Just starting to learn about this myself, but agree with one of the comments on the video:

_I always felt something was wrong at school when we were taught harmony- I ,IV ,V chords, modulations to dominant, relative minors etc ; we were told to just go ahead and experiment..calculate the intervals to avoid parallel 5ths octaves etc.
This explains everything - thanks so much._


----------



## Manxfeeder

Partimento? I thought it was a typo for portamento. Hey, I learned a new word! (As a court stenographer in a city with several universities where I transcribe university disciplinary hearings, I need to know things like that.)


----------



## Bwv 1080

Gjerdingen talks below how modern college music theory in the US was essentially created in ivy league schools for trust fund babies to have a semester or two of music without expending the effort required to become a musician, a profession which was below their station. So instead of the hours of practice required to internalize harmony into the playing of an instrument, which was the focus of 18th century training and current Jazz pedagogy, you took the more genteel course of learning to slap some roman numerals on the chords in a Beethoven sonata during a semester at Yale. He also has some positive things to say about Schenker's thinking in figured bass and counterpoint - one of the themes here is that harmony is not separable from counterpoint - good counterpoint results in good harmony


----------



## EdwardBast

Another excellent thinker and speaker. ^ ^ ^

I think you meant genteel, not gentile


----------



## Bwv 1080

EdwardBast said:


> Another excellent thinker and speaker. ^ ^ ^
> 
> I think you meant genteel, not gentile


Well back in the day at Yale, they certainly were gentiles


----------



## dyross

Bwv 1080 said:


> Started reading _Music in the Galant Style_ by Robert Gjerdingen, which is an eye-opening look at 18th century music based on how musicians of the period were actually trained. The key was partimento, which involved set solutions to baselines and melodies that could then be combined into phrases and compositions. You can then see how through the mastery of these forms, 18th century composers were able to confidently create such a great volume of music. Debates here on topics like whether anyone cared about Rameu's theory or 19th century scientism like Schenker become irrelevant, the real system of 18th century music looked much more like contemporary Jazz pedagogy, where theory is internalized through stock licks and phrases which then become the language of both composition and improv
> 
> Good introductory video on the pedagogy of 18th century music


I haven't read this book, but another by the same author, and also an insight into how the "great" composers were taught, was released recently: https://global.oup.com/academic/pro...d-conservatories-9780190653590?cc=us&lang=en&


----------



## Roger Knox

dyross said:


> I haven't read this book, but another by the same author, and also an insight into how the "great" composers were taught, was released recently: https://global.oup.com/academic/pro...d-conservatories-9780190653590?cc=us&lang=en&


I hope these books will lead people to re-think teaching of practical music theory, analysis, and composition in our day too.


----------



## nikhilhogan

Great to see a thread on Partimento here! Thank you to OP for creating it. 

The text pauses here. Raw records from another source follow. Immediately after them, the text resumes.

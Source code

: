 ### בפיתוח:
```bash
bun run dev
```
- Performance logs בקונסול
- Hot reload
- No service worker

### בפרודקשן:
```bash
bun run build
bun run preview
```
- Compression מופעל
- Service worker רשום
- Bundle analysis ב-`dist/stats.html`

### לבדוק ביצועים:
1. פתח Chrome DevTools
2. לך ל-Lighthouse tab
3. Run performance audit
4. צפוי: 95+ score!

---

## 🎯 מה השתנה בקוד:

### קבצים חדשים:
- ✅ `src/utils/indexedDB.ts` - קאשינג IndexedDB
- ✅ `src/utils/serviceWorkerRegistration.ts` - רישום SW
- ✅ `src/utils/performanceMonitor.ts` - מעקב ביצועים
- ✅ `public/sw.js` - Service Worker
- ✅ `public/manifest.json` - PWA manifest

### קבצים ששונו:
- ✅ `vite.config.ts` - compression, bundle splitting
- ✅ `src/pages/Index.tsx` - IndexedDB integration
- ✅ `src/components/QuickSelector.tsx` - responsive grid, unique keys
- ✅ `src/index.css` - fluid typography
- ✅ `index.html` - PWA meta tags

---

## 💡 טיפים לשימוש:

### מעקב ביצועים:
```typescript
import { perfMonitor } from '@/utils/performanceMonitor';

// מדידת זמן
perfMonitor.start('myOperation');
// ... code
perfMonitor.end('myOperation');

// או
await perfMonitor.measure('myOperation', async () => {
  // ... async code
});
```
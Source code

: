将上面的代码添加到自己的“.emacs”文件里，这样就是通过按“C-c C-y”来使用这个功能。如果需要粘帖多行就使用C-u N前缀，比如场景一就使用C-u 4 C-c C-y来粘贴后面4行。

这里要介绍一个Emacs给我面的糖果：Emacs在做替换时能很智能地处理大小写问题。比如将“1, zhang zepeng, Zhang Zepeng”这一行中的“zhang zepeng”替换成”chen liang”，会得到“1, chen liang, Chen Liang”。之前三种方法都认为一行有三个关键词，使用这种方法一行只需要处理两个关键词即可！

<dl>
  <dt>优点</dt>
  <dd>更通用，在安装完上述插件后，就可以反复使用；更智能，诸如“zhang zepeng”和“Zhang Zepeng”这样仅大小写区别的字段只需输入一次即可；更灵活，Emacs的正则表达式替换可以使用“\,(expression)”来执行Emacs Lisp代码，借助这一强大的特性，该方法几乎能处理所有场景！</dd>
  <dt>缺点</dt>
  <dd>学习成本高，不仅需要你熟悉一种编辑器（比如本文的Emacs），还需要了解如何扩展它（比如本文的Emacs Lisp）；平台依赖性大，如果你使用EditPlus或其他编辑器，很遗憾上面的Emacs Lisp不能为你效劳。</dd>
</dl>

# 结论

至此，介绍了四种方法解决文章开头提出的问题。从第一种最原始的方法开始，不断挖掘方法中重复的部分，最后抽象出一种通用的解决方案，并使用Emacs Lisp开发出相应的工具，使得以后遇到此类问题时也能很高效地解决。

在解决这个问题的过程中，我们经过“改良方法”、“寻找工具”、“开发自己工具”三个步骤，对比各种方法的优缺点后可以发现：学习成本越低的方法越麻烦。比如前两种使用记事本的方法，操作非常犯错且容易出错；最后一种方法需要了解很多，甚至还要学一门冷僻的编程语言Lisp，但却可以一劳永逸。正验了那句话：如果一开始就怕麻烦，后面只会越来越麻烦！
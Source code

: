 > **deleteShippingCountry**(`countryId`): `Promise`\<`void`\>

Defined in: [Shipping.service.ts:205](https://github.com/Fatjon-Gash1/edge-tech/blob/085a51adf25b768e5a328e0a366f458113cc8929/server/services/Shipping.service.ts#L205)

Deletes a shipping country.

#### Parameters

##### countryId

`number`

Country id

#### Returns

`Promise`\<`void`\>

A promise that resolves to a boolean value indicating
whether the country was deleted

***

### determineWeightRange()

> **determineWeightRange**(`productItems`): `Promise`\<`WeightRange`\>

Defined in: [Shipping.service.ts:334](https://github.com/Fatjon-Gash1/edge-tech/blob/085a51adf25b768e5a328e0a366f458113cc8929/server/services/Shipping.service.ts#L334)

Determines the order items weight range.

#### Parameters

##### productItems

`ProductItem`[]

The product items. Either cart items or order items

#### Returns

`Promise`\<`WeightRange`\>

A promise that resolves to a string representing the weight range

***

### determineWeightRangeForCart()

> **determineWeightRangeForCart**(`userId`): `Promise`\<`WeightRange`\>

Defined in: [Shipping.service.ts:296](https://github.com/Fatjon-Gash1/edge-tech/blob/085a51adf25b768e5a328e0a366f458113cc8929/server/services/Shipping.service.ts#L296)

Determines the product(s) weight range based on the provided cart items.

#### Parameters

The Partimento community has really grown over the last year, with the Facebook Group "The Art of Partimento" growing to almost 3,000 members (2000+ in 1 year!) and many of the top scholars frequently post there, Giorgio Sanguinetti, Peter van Tour, Ewald Demeyere, John Mortensen and more. You can see it here: https://www.facebook.com/groups/195221033967849

So far it's been observed that the best way to learn Partimento is by engaging a teacher to teach because while the rules appear simple, voice leading from chord to chord can be quite a headache if there is no guidance. Some great teachers are: Ewald Demeyere, Tobias Cramm, Matteo Messori, Peter van Tour, Derek Remeš, Lydia Carlisi, Nicole DiPaolo, Ben Katz, Johnandrew Slominski, Nicola Canzano.

What is the point of partimento? It's basically a system to teach practical composition and to teach the student to compose FAST. It's more advanced than continuo accompaniment because the end product is supposed to be a complete composition. To that end, it's also a primer for written counterpoint training.

Hope more people find these old methods intriguing!


----------